Within multidisciplinary teams, professional judgment or clinical decision-making conflicts led to moral distress (Deady & McCarthy, 2010). Nurses noted that those in charge often dismissed or chose not to address moral concerns related to patient care (Deady & McCarthy, 2010). Nurses struggled with sharing their professional disagreements around patient care with more powerful professionals who dismissed the concerns (Deady & McCarthy, 2010). This communication process requires a closer look, as the researchers suggested that moral distress resulted when nurses’ concerns or disagreements were dismissed by others in authority (Deady & McCarthy, 2010).
Professional autonomy and scope of practice issues were not conflictual if “restraint, forced medication, seclusion, or electroconvulsive therapy” were perceived as “prescribed by medical staff, legal, and applied appropriately” (Deady & McCarthy, 2010, p. 213). Research participants noted that using coercive practices when medical interventions were insufficient, late, or prescribed for nonmedical reasons tended to result in moral distress. Nurses believed that those in power were absent, and nurses were left with clinically deteriorating patients.
Challenging patient management issues involving standards of care and client autonomy can be stressful if it involves critiquing a peer’s practice. Observing a colleague’s lower standard of care and confronting this potentially results in moral conflict, given that such a challenge can precipitate isolation from the work group and other adverse results. Moral distress potentially evolves from lower standards of care, reflecting the problems of the broader system of care, including poor staffing or poor resources.
Deady and McCarthy (2010) described their participants as experiencing self-doubt, guilt, frustration, anger, and depression. Unease and anger were commonly experienced when “there was a lack of opportunity to discuss or resolve moral conflicts or concerns” (p. 215). These researchers noted that participants tended to “immunize” themselves to the moral conflict by adapting, denying, or changing jobs. Many used compartmentalizing as a strategy to get through the work day and distance from the problem.

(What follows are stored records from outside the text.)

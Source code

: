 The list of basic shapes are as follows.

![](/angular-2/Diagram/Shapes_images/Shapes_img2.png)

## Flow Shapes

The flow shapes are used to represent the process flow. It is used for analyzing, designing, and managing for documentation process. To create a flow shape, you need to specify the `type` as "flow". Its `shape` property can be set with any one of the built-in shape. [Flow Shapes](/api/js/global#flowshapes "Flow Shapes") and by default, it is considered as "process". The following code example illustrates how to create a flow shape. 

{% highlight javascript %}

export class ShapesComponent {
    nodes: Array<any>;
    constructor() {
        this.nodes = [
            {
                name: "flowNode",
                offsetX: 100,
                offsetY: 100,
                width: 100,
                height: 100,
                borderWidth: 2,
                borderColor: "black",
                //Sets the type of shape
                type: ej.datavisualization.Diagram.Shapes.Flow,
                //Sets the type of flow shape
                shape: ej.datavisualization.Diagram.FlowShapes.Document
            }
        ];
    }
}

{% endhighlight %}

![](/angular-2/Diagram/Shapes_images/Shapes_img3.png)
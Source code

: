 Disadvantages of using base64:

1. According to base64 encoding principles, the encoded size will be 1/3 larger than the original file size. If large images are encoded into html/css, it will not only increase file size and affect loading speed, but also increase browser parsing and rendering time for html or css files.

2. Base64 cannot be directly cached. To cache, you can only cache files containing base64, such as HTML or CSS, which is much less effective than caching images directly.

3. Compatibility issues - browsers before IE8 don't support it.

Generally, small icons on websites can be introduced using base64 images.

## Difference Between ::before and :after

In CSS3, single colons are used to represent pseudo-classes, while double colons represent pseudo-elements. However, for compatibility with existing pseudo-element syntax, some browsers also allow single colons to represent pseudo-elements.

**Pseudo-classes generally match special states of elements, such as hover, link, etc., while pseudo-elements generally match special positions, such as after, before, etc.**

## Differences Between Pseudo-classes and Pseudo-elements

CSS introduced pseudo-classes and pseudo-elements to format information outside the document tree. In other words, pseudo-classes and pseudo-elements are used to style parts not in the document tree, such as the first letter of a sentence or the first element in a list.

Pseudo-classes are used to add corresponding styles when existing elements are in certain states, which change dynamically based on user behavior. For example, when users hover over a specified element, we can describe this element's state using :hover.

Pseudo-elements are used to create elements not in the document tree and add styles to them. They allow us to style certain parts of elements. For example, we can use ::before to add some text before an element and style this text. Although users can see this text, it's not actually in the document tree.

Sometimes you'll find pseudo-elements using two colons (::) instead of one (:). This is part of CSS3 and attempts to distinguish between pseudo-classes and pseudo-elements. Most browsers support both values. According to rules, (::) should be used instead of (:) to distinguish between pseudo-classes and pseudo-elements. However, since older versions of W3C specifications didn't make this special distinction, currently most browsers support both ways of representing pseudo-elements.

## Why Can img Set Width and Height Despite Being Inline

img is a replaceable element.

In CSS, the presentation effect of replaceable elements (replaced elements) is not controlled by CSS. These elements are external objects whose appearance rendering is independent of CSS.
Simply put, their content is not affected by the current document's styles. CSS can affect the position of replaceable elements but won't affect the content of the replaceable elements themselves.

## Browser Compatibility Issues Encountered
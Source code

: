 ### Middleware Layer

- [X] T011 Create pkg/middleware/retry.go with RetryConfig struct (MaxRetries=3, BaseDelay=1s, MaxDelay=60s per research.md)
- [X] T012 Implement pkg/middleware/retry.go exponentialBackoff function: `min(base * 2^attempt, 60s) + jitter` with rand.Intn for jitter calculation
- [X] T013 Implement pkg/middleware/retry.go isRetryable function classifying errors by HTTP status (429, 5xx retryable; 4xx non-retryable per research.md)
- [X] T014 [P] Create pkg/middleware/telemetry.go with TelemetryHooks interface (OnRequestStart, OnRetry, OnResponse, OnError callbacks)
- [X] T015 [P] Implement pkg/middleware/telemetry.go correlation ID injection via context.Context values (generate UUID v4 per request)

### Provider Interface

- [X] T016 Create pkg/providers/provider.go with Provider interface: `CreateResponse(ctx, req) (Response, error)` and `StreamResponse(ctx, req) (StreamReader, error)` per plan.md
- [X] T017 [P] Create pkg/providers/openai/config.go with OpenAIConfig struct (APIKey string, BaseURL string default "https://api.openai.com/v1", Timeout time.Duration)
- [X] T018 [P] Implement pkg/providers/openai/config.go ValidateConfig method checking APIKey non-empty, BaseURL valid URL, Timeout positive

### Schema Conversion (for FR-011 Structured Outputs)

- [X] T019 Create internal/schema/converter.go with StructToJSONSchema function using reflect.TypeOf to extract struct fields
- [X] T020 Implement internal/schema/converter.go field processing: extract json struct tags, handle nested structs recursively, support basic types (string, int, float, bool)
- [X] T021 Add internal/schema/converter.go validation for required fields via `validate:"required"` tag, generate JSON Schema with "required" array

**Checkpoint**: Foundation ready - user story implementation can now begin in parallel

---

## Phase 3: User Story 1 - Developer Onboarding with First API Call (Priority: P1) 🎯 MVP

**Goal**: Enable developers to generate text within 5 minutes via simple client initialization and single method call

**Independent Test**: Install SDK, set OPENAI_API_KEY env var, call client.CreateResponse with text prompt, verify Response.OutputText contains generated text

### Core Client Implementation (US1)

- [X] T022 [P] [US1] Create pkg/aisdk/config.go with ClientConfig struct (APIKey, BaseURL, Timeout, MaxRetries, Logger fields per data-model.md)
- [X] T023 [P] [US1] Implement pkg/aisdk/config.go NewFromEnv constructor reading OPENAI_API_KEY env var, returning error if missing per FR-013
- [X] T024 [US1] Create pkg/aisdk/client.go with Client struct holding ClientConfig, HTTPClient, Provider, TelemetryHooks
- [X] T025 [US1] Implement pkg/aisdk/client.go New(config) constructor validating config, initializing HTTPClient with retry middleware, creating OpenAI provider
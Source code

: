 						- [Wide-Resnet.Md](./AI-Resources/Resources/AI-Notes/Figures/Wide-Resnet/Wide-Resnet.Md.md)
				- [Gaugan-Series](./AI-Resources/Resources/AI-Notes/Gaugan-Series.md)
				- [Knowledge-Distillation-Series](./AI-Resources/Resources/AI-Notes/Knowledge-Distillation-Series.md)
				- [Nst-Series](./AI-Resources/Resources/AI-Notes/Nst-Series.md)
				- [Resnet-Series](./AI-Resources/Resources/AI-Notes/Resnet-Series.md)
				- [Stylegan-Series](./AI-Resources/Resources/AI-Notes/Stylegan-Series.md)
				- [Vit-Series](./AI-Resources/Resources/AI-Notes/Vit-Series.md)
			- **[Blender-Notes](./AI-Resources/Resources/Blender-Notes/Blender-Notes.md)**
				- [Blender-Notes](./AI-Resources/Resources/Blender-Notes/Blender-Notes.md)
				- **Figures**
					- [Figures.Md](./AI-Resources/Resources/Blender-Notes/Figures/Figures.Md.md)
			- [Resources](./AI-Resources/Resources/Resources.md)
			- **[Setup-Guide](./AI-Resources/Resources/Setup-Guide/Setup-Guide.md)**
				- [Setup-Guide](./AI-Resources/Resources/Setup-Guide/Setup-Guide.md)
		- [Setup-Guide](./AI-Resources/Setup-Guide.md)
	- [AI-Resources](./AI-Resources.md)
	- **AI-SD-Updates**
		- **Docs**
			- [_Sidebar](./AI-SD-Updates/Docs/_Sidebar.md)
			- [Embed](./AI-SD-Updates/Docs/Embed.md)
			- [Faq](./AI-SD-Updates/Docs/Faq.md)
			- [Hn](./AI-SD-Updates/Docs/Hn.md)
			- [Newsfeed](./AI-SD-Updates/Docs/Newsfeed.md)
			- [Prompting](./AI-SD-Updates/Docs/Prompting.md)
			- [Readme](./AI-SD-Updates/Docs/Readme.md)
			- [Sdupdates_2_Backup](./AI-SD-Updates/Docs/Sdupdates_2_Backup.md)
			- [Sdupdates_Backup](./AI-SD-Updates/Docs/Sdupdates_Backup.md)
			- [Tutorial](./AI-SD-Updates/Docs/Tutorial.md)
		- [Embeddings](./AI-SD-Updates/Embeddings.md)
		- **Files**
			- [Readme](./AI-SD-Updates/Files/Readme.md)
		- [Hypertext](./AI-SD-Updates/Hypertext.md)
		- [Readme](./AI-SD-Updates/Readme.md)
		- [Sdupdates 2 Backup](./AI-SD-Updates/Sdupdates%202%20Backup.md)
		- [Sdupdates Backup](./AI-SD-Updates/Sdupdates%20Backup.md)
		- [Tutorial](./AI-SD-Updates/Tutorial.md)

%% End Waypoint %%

Obviously, the qualitative results described in the Deady and McCarthy (2010) research are socially complex and culturally nuanced. Pachkowski (2018) advocated linking ethical competence and nursing education and emphasized that nurses who are experiencing more distress should be encouraged to process, evaluate, and understand the ethical dilemma causing the moral distress. Several researchers advocated for managers who valued discussing and addressing the moral conflicts that inevitably emerge in psychiatric nursing care (Deady & McCarthy, 2010; Pachkowski, 2018).
Quite simply, Ohnishi et al. (2019) noted that it is essential to remove communication or practice obstacles disruptive to ethical practice by changing the rules or the system to facilitate ethical practice. This recommendation has broad implications for a health care system that ideally values its nurses, helps them resolve conflicts of care, and creates an environment that consciously mitigates the risk of moral distress.